En el paseo marítimo hoy solo hay gaviotas y ese rumor lejano de las olas, un anciano con el periódico y dos matrimonios con niños pequeños. El sol pega fuerte y en cambio no me molesta la cazadora. El único ruido discordante es el tranvía, que avisa de un nuevo viaje. Nunca he subido a ese tranvía, no sé ni adónde va. Y como no tengo nada que hacer, decido pasar y compro mi billete. El conductor no me pregunta el destino, aunque me da igual.

Mientras el tren avanza contemplo el litoral, puedo ver hasta mucho más allá, donde un peñón parece engullido por la niebla, pero no es eso, es la distancia que lo vuelve translúcido, como de un cuento de fantasía. Y pasan varios pueblos, y sigo adelante. Los viajeros van desapareciendo, ellos conocen su destino y, decididos, abandonan el tren. Llegamos a la albufera de Campanario, en el límite de provincia. Es el final del trayecto. Pero en lugar de dar la vuelta, me encamino a través de sus calles. Nunca había estado en la albufera. El pueblo queda a dos kilómetros, podría hacerlos andando, solo hay una explanada de palmeras, casas y huertos que separan al pueblo de la costa.

Cambio el olor a mar por las mazorcas asadas. En la entrada a Campanario suenan los repiques de la iglesia, hay mercado y una muchedumbre se agolpa en los puestos de comida. Cuando era pequeño mis abuelos me llevaban a la feria y allí también había mazorcas asadas, eran muy dulces, pero ahora no saben igual, parecen plastificadas. Aunque el olor es magnífico, es lo único que puedo aprobar. Al fondo de la calle Mayor hay una tienda con teselas azules y un cartel que dice «Embotellados Luna». No sé qué es eso, alguna bebida que fabrican aquí. Sería raro, ahora todo se fabrica en naves industriales.

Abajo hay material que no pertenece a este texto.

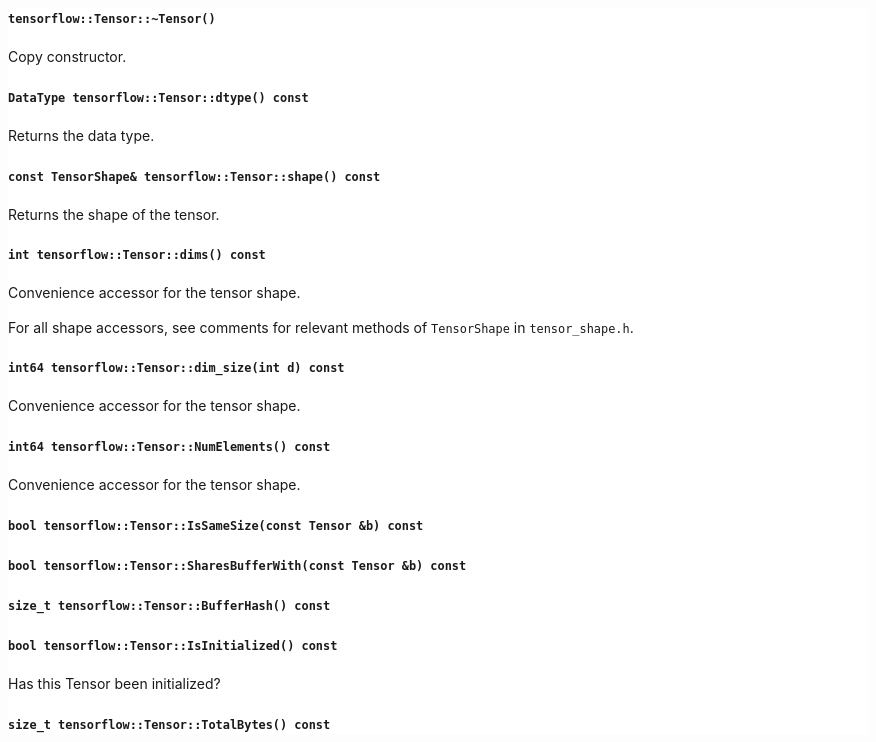 #### `tensorflow::Tensor::~Tensor()` <a href="#tensorflow_tensor_tensor" id="tensorflow_tensor_tensor"></a>

Copy constructor.

#### `DataType tensorflow::Tensor::dtype() const` <a href="#datatype_tensorflow_tensor_dtype" id="datatype_tensorflow_tensor_dtype"></a>

Returns the data type.

#### `const TensorShape& tensorflow::Tensor::shape() const` <a href="#const_tensorshape_tensorflow_tensor_shape" id="const_tensorshape_tensorflow_tensor_shape"></a>

Returns the shape of the tensor.

#### `int tensorflow::Tensor::dims() const` <a href="#int_tensorflow_tensor_dims" id="int_tensorflow_tensor_dims"></a>

Convenience accessor for the tensor shape.

For all shape accessors, see comments for relevant methods of `TensorShape` in `tensor_shape.h`.

#### `int64 tensorflow::Tensor::dim_size(int d) const` <a href="#int64_tensorflow_tensor_dim_size" id="int64_tensorflow_tensor_dim_size"></a>

Convenience accessor for the tensor shape.

#### `int64 tensorflow::Tensor::NumElements() const` <a href="#int64_tensorflow_tensor_numelements" id="int64_tensorflow_tensor_numelements"></a>

Convenience accessor for the tensor shape.

#### `bool tensorflow::Tensor::IsSameSize(const Tensor &b) const` <a href="#bool_tensorflow_tensor_issamesize" id="bool_tensorflow_tensor_issamesize"></a>

#### `bool tensorflow::Tensor::SharesBufferWith(const Tensor &b) const` <a href="#bool_tensorflow_tensor_sharesbufferwith" id="bool_tensorflow_tensor_sharesbufferwith"></a>

#### `size_t tensorflow::Tensor::BufferHash() const` <a href="#size_t_tensorflow_tensor_bufferhash" id="size_t_tensorflow_tensor_bufferhash"></a>

#### `bool tensorflow::Tensor::IsInitialized() const` <a href="#bool_tensorflow_tensor_isinitialized" id="bool_tensorflow_tensor_isinitialized"></a>

Has this Tensor been initialized?

#### `size_t tensorflow::Tensor::TotalBytes() const` <a href="#size_t_tensorflow_tensor_totalbytes" id="size_t_tensorflow_tensor_totalbytes"></a>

No hay nadie, solo la dependienta, una señora mayor con pinta de hippie, que sonríe a la nada, o a lo que tiene en el mostrador, una botella vacía. Me saluda y correspondo como debo, y miro a mi alrededor. Todo el local está repleto de estanterías con botellas vacías.

―Disculpe, ¿para qué son las botellas?

―Para llevarte lo que desees, muchacho.

Miro de nuevo, con expresión incrédula, a las estanterías. Pero, en efecto están vacías, y no hay nada más en la tienda.

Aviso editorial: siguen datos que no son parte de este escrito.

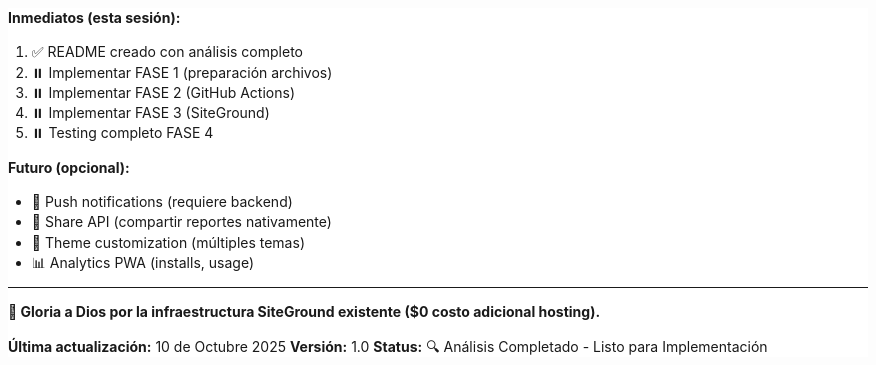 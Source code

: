 **Inmediatos (esta sesión):**
1. ✅ README creado con análisis completo
2. ⏸️ Implementar FASE 1 (preparación archivos)
3. ⏸️ Implementar FASE 2 (GitHub Actions)
4. ⏸️ Implementar FASE 3 (SiteGround)
5. ⏸️ Testing completo FASE 4

**Futuro (opcional):**
- 🔔 Push notifications (requiere backend)
- 📱 Share API (compartir reportes nativamente)
- 🎨 Theme customization (múltiples temas)
- 📊 Analytics PWA (installs, usage)

---

**🙏 Gloria a Dios por la infraestructura SiteGround existente ($0 costo adicional hosting).**

**Última actualización:** 10 de Octubre 2025
**Versión:** 1.0
**Status:** 🔍 Análisis Completado - Listo para Implementación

―¿Y qué vende? Solo veo botellas, pero nada más.

―Vendo futuro. No tienes más que darme tu receta, y te lo llevas en una botella.

―Lo siento, pero no le entiendo.

La señora sale del mostrador con la botellita que estaba mirando en la mano, se acerca a mí y me enseña el contenido, muy cerca de mis ojos. Pero no veo nada.

―Eso es porque no es tu futuro, sino el mío. Cada uno solo puede ver su propio futuro. Verás, tú me dices qué futuro quieres tener, yo te lo vendo dentro de esta botella. Pero tienes que conservarla siempre, y jamás se la des a nadie. Es solo tuya.

―¿Qué pasa si se rompe?

―Pues que tendrás que volver a por otro, porque ese futuro nunca se realizará. Qué cara pones. ¿Crees que te estoy mintiendo?

―No. Pero me resulta difícil creerlo.

Pues sí, creo que es una vendehumos, una chalada que apesta a incienso y a colonia de coco. Debe haberse estudiado uno de esos libros de Cómo hacerse millonario con cosas que los demás nunca sabrán hacer.

―Son cinco euros, puedo darte tu futuro embotellado. Aunque eres muy joven todavía para comprarlo. Te lo dejo en tres euros. Como verás, no me hago millonaria con esto.

El dinero es lo de menos. Pero me intriga lo que hace esta mujer. Quiero ver lo que me da, qué habrá en esa botella cuando la tenga en mis manos. Me dice que tengo que quitar el tapón de corcho y mirar por arriba. Ahora me doy cuenta de que no sé qué pedir. Estoy tan vacío como esta botella, bloqueado. Claro que hay muchas cosas que me emocionan, pero nada más. Me siento a pensar.

―Toma una hoja y un lápiz, anota lo que quieras, después me lo das y lo hablamos. Tómate tu tiempo.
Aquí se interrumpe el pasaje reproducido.